(Collected data)
□ □ □ □

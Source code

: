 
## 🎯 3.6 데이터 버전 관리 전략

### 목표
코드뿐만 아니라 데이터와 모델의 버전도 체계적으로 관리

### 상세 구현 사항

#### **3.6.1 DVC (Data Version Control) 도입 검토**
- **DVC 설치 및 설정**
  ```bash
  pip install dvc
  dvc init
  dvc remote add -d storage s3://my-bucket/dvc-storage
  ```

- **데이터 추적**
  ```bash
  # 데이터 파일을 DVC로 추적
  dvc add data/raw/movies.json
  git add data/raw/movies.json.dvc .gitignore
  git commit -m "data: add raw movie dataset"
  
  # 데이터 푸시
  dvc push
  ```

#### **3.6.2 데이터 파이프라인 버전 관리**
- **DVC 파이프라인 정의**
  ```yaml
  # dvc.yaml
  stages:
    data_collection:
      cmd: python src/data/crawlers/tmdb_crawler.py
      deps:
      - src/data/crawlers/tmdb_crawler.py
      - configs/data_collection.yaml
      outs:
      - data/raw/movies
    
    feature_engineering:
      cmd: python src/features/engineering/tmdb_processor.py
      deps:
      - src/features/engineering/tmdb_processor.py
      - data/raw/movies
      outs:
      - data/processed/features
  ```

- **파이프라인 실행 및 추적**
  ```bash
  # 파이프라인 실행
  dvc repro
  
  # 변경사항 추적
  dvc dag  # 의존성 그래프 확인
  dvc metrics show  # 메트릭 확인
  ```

□ □ □ □

Restate the records in full, keeping every word as it is.

Source code

: 
## 🎯 3.6 데이터 버전 관리 전략

### 목표
코드뿐만 아니라 데이터와 모델의 버전도 체계적으로 관리

### 상세 구현 사항

#### **3.6.1 DVC (Data Version Control) 도입 검토**
- **DVC 설치 및 설정**
  ```bash
  pip install dvc
  dvc init
  dvc remote add -d storage s3://my-bucket/dvc-storage
  ```

- **데이터 추적**
  ```bash
  # 데이터 파일을 DVC로 추적
  dvc add data/raw/movies.json
  git add data/raw/movies.json.dvc .gitignore
  git commit -m "data: add raw movie dataset"
  
  # 데이터 푸시
  dvc push
  ```

#### **3.6.2 데이터 파이프라인 버전 관리**
- **DVC 파이프라인 정의**
  ```yaml
  # dvc.yaml
  stages:
    data_collection:
      cmd: python src/data/crawlers/tmdb_crawler.py
      deps:
      - src/data/crawlers/tmdb_crawler.py
      - configs/data_collection.yaml
      outs:
      - data/raw/movies
    
    feature_engineering:
      cmd: python src/features/engineering/tmdb_processor.py
      deps:
      - src/features/engineering/tmdb_processor.py
      - data/raw/movies
      outs:
      - data/processed/features
  ```

- **파이프라인 실행 및 추적**
  ```bash
  # 파이프라인 실행
  dvc repro
  
  # 변경사항 추적
  dvc dag  # 의존성 그래프 확인
  dvc metrics show  # 메트릭 확인
  ```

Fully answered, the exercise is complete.